___ Records provided ___
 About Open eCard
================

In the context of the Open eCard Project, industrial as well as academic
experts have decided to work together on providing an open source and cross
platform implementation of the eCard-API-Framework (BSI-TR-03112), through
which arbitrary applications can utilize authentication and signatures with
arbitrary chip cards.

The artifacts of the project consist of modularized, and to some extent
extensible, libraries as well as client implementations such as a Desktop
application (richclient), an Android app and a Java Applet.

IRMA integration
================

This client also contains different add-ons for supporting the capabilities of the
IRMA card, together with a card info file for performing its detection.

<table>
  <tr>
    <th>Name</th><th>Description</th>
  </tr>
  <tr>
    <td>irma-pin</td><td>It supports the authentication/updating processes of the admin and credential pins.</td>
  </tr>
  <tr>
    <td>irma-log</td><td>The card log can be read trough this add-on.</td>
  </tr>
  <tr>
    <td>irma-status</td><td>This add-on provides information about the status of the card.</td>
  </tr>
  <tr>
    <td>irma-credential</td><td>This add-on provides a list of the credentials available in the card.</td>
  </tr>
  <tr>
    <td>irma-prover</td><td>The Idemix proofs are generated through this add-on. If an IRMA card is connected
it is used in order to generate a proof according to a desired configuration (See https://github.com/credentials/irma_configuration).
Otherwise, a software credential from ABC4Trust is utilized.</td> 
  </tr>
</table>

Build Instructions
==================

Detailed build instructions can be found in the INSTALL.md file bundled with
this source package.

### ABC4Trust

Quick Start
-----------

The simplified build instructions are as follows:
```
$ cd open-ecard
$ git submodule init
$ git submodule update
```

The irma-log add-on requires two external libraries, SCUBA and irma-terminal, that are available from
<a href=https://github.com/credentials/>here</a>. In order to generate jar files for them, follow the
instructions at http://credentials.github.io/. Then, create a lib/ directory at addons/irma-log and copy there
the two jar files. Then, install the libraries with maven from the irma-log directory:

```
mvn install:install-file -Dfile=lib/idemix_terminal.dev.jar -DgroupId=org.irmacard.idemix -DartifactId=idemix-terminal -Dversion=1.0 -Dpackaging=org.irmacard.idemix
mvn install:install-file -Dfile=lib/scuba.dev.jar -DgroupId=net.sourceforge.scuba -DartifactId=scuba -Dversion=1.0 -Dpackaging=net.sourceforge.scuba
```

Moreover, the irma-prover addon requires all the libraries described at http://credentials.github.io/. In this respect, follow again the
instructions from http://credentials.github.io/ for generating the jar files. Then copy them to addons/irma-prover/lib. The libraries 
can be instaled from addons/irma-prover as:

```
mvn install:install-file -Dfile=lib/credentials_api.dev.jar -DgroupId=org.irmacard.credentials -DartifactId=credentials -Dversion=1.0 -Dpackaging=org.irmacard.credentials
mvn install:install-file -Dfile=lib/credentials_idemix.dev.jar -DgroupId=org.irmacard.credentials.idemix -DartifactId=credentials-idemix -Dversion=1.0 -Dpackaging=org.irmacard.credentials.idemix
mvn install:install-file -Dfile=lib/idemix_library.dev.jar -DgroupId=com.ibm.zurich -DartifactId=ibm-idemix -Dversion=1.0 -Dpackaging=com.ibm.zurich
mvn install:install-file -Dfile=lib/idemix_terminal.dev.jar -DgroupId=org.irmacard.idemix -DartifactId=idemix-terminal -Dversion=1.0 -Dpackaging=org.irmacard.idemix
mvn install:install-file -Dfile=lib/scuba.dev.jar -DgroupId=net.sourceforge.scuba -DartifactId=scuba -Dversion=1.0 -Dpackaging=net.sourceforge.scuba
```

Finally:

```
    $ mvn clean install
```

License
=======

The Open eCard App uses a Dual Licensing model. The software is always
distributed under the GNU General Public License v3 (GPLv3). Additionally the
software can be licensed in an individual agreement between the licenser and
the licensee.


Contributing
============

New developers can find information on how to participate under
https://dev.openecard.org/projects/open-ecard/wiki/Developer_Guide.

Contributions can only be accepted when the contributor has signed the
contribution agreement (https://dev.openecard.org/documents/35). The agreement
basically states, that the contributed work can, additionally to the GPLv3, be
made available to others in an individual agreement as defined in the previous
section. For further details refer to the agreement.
___
- _Work to be completed_: Starting at the first line of the listing, retype every line up to and including the one with "arbitrary chip cards.".

- _Task output_:
 About Open eCard
================

In the context of the Open eCard Project, industrial as well as academic
experts have decided to work together on providing an open source and cross
platform implementation of the eCard-API-Framework (BSI-TR-03112), through
which arbitrary applications can utilize authentication and signatures with
arbitrary chip cards.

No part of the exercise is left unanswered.